Bende şimdi bu anımdaydım. Emirle konuşup sohbet edip oyun oynayıp güzel anılar biriktireceğime düşüncenin beni içine çekmesine izin veriyordum. Oysa düşüncelerimi susturamadığım için yıllar sonra pişman olacağımı bilmiyordum.
Uzun süre sessizce oturduktan sonra Emir konuşmaya başlayınca ona döndüm.
"Kar tanesi dünya bizim yaşadığımız yerden çok daha büyük biliyor musun?"
Kaşlarımı çattım.
"Nasıl yani? Dünya sadece buradan ibaret değil mi?"
"Hayır kar tanesi. Dünya çok büyükmüş. Biz Dünya da sadece minicik bir noktaymışız. Farklı ülkeler varmış. Hatta babama sorduğumda burada kar yağarken bazı yerler de güneş varmış."
Biraz düşündükten sonra konuşmaya başladım.
"Eğer bir gün farklı bir ülkeye gidersen gökyüzüne baktığımda ben kar tanelerini görürken sen güneşi mi göreceksin Emir?"
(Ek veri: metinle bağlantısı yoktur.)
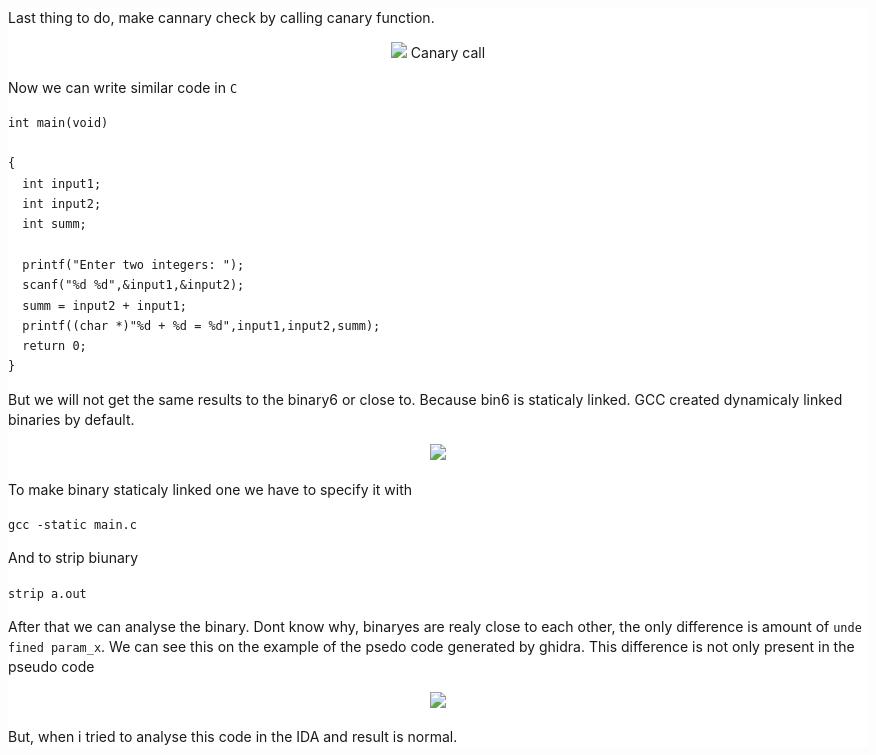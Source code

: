 Last thing to do, make cannary check by calling canary function.
<center>

![](https://i.imgur.com/TbyhlHr.png)
Canary call
</center>

Now we can write similar code in `C`

```c=
int main(void)

{
  int input1;
  int input2;
  int summ;

  printf("Enter two integers: ");
  scanf("%d %d",&input1,&input2);
  summ = input2 + input1;
  printf((char *)"%d + %d = %d",input1,input2,summ);
  return 0;
}
```

But we will not get the same results to the binary6 or close to. Because bin6 is staticaly linked. GCC created dynamicaly linked binaries by default.

<center>

![](https://i.imgur.com/QOWcaJY.png)

</center>



To make binary staticaly linked one we have to specify it with

```
gcc -static main.c
```

And to strip biunary

```
strip a.out
```

After that we can analyse the binary. Dont know why, binaryes are realy close to each other, the only difference is amount of `undefined param_x`. We can see this on the example of the psedo code generated by ghidra. This difference is not only present in the pseudo code

<center>

![](https://i.imgur.com/FDX615Q.png)
    
</center>

But, when i tried to analyse this code in the IDA and result is normal.

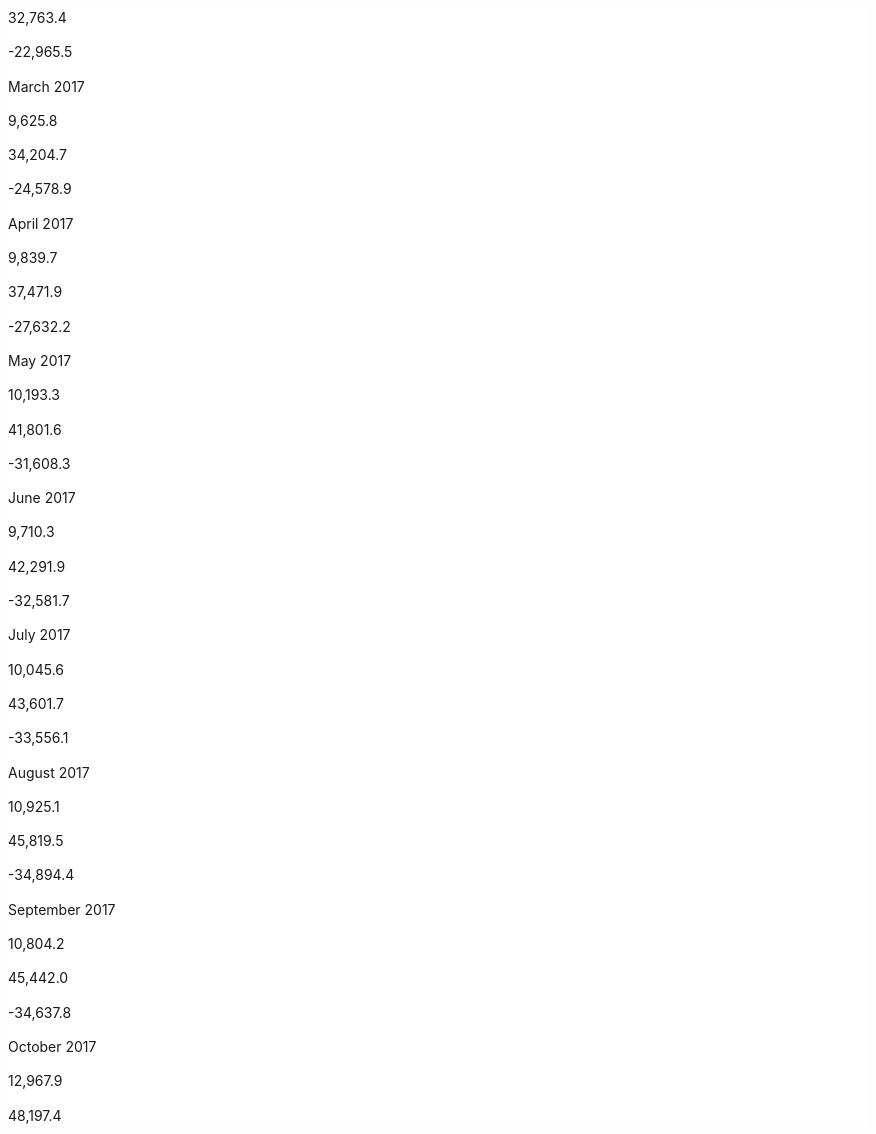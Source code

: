 32,763.4

-22,965.5

March 2017

9,625.8

34,204.7

-24,578.9

April 2017

9,839.7

37,471.9

-27,632.2

May 2017

10,193.3

41,801.6

-31,608.3

June 2017

9,710.3

42,291.9

-32,581.7

July 2017

10,045.6

43,601.7

-33,556.1

August 2017

10,925.1

45,819.5

-34,894.4

September 2017

10,804.2

45,442.0

-34,637.8

October 2017

12,967.9

48,197.4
"Eğer bir gün Dünya'nın farklı bir yerine gidersem ve sen kar tanelerini görürken ben güneşi görürsem o zaman bende gökyüzüne bakmam. Kalbimdeki gökyüzüne bakarım ve kalbimde senle birlikte gökyüzünde kar tanelerini izlediğimi görürüm."
"Yani beni her an görebilir misin Emir?"
"Ben seni gözüm kapalıyken bile görebilirim kar tanesi."
"Her anımı görme olur mu Emir? Ben bazen annemle konuşuyorum o zaman kulaklarını kapat tamam mı?"
"Neden?"
"Çünkü eğer annemle konuşmalarımı duyarsan annem bizi gizlice dinlediğini düşünüp sana kızabilir."
"O zaman bende gizlice dinlemem. Sen annenle konuşurken bende annenle konuşurum."
"Ama annem seni tanımıyor ki?"
"Sen tanıştırırsın bizi. Olmaz mı?"
"Olur Emir. Seni annemle tanıştıracağım. Annemi göremeyeceğiz ama olsun. Emre amca dedi ki annem beni her zaman duyabilirmiş."
"Olsun kar tanesi görmemize gerek yok. Kalbimizle hissedebiliriz."
"Kalbimiz sadece yaşamak için değil. Güzel anıları yaşamak içinde kullanılıyor."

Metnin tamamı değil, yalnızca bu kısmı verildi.